Esta artimaña puede tener diferentes formas de presentación. Algunas variantes comunes son “tenés que respetar mi opinión”, “tengo derecho a pensar como quiero”, “aceptá que hay gente que puede opinar distinto” o “no podés obligarme a pensar como vos”.
Lo que subyace en todas estas modalidades es el mensaje de que no merece la pena seguir debatiendo, dado que todas las opiniones valen igual; y de que si el oponente no lo reconoce es, como mínimo, una persona poco receptiva a visiones diferentes a la suya.
¿Es cierto que todas las opiniones tienen la misma validez? En un sentido, sí. Pero en otro, no. Esto depende de cómo definamos la palabra “validez”.
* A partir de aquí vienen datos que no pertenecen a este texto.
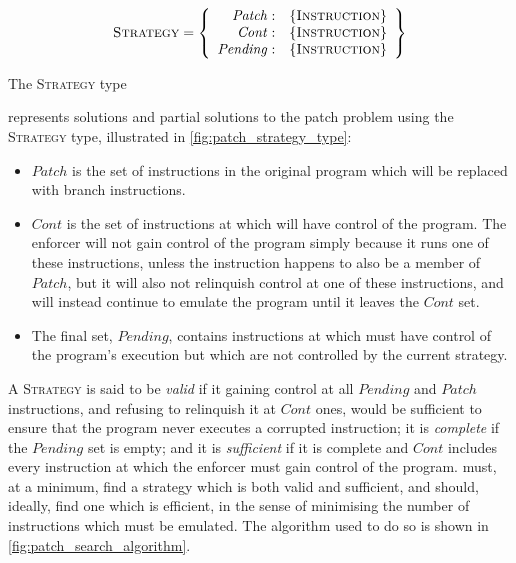 \begin{sanefig}
  \begin{displaymath}
    \textsc{Strategy} = \left\{\begin{array}{rl}
    \mathit{Patch}: & \{\textsc{Instruction}\} \\
    \mathit{Cont}: & \{\textsc{Instruction}\} \\
    \mathit{Pending}: & \{\textsc{Instruction}\}
    \end{array}\right\}
  \end{displaymath}
  \vspace{-12pt}
  \caption{The \textsc{Strategy} type}
  \label{fig:patch_strategy_type}
\end{sanefig}

{\Implementation} represents solutions and partial solutions to the
patch problem using the \textsc{Strategy} type, illustrated in
\autoref{fig:patch_strategy_type}:
\begin{itemize}
\item $\mathit{Patch}$ is the set of instructions in the original
  program which will be replaced with branch instructions.
\item $\mathit{Cont}$ is the set of instructions at which
  {\implementation} will have control of the program.  The enforcer
  will not gain control of the program simply because it runs one of
  these instructions, unless the instruction happens to also be a
  member of $\mathit{Patch}$, but it will also not relinquish control
  at one of these instructions, and will instead continue to emulate
  the program until it leaves the $\mathit{Cont}$ set.
\item The final set, $\mathit{Pending}$, contains instructions at
  which {\implementation} must have control of the program's execution
  but which are not controlled by the current strategy.
\end{itemize}
A \textsc{Strategy} is said to be \emph{valid} if it gaining control
at all $\mathit{Pending}$ and $\mathit{Patch}$ instructions, and
refusing to relinquish it at $\mathit{Cont}$ ones, would be sufficient
to ensure that the program never executes a corrupted instruction; it
is \emph{complete} if the $\mathit{Pending}$ set is empty; and it is
\emph{sufficient} if it is complete and $\mathit{Cont}$ includes every
instruction at which the enforcer must gain control of the program.
{\Implementation} must, at a minimum, find a strategy which is both
valid and sufficient, and should, ideally, find one which is
efficient, in the sense of minimising the number of instructions which
must be emulated.  The algorithm used to do so is shown in
\autoref{fig:patch_search_algorithm}.

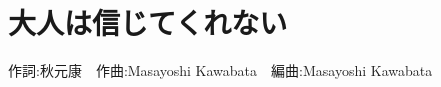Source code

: \section{大人は信じてくれない}

\begin{center}
    \scriptsize{
        作詞:秋元康　作曲:Masayoshi Kawabata　編曲:Masayoshi Kawabata
    }
\end{center}

\vspace{0.7em}

\begin{Parallel}[c]{0.47\textwidth}{0.47\textwidth}

\ParallelLText{
    \footnotesize{
        
    }
}

\ParallelRText{
    \footnotesize{
        
    }
}

\end{Parallel}
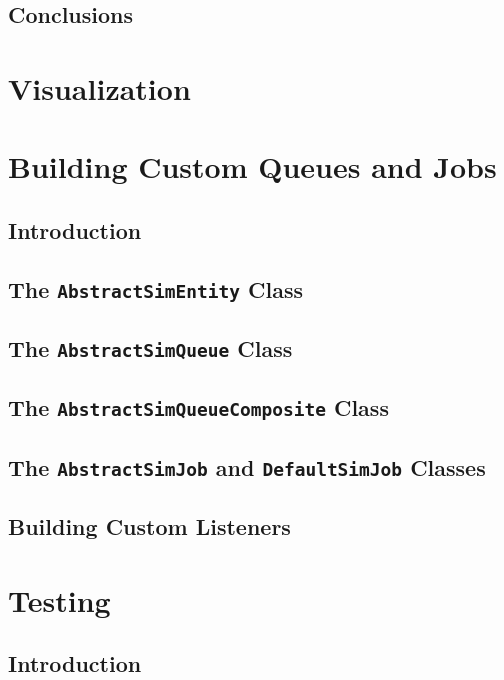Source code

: \documentclass[12pt]{book}
\begin{document}
\section{Conclusions}

\chapter{Visualization}
\label{chap:visualization}

\chapter{Building Custom Queues and Jobs}
\label{chap:custom}

\section{Introduction}

\section{The \lstinline{AbstractSimEntity} Class}

\section{The \lstinline{AbstractSimQueue} Class}

\section{The \lstinline{AbstractSimQueueComposite} Class}

\section{The \lstinline{AbstractSimJob} and \lstinline{DefaultSimJob} Classes}

\section{Building Custom Listeners}

\chapter{Testing}
\label{chap:testing}

\section{Introduction}
\end{document}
La trampa argumentativa en cuestión explota esta complejidad.
Queda revelada, por lo tanto, una vez que analizamos el significado de ese término. Si “opinión válida” significa que está bien respaldada por evidencia, entonces no es cierto que todas las opiniones sean válidas. Algunas opiniones son disparatadas, otras son razonables y otras están tan bien respaldadas por evidencia y argumentos que probablemente sean acertadas.
Cualquier persona que se embarque en un debate está implícitamente aceptando esto, dado que el objetivo de discutir es, precisamente, defender la posición que se considera correcta tratando de refutar la posición contraria.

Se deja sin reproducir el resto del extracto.